Subscribe to Vincent Granville's Weekly Digest:

Hi,

I am trying to perform clustering on my customer files with about 80K customers and 50 variables. 

 

Instead of using either just hierarchical or non-hierarchical methods in SAS, I first tried to determine the "OPTIMAL" number of clusters and their seeds using PROC CLUSTER. 

 

Next, I will feed this information/seeds into PROC FASTCLUS to refine the clusters.  This was the recommendation that someone gave to me: use hierarchical method first to get the seeds and feed the seeds to non-hierarchical methods to fine tune the clusters. 

 

However, it took forever for PROC CLUSTER to even create clusters for my 80K customers.  I had to abandoned it before it returned any result. 

 

Can anyone suggest a way to deal with big data set like mine?  Thanks.

Views: 1199

Reply to This

Replies to This Discussion

Hi,

Getting initial seed is your first objective, then take sample size and using factors run the PROC CLUSTER. It will give you the initial seeds.
Yi-Chun Tsai,

If you have a bunch of derived transactional variables (eg. $ purchase/transaction, total $ amount spent) they will all correlate by default.
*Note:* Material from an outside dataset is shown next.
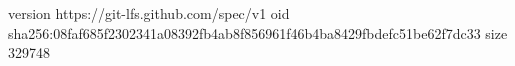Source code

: version https://git-lfs.github.com/spec/v1
oid sha256:08faf685f2302341a08392fb4ab8f856961f46b4ba8429fbdefc51be62f7dc33
size 329748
You should pick the $ value variable that you want to have as your measure variable in your clusering. Likewise, your demographic variables (income, education, occupation) will also hoghly correlate by default, and so, you may want to pick the most important demographic variable about a customer to use in the analysis. Then, include your date/time variables (month, day of week, time of day) depending on what your objective is. You will also find that your raw transaction count variables (eg. # of products, products purchased per transaction) will also correlate, and, you should pick one of these measures to include in your clustering. Finally, you can include SKU-level roll-up data for each transaction.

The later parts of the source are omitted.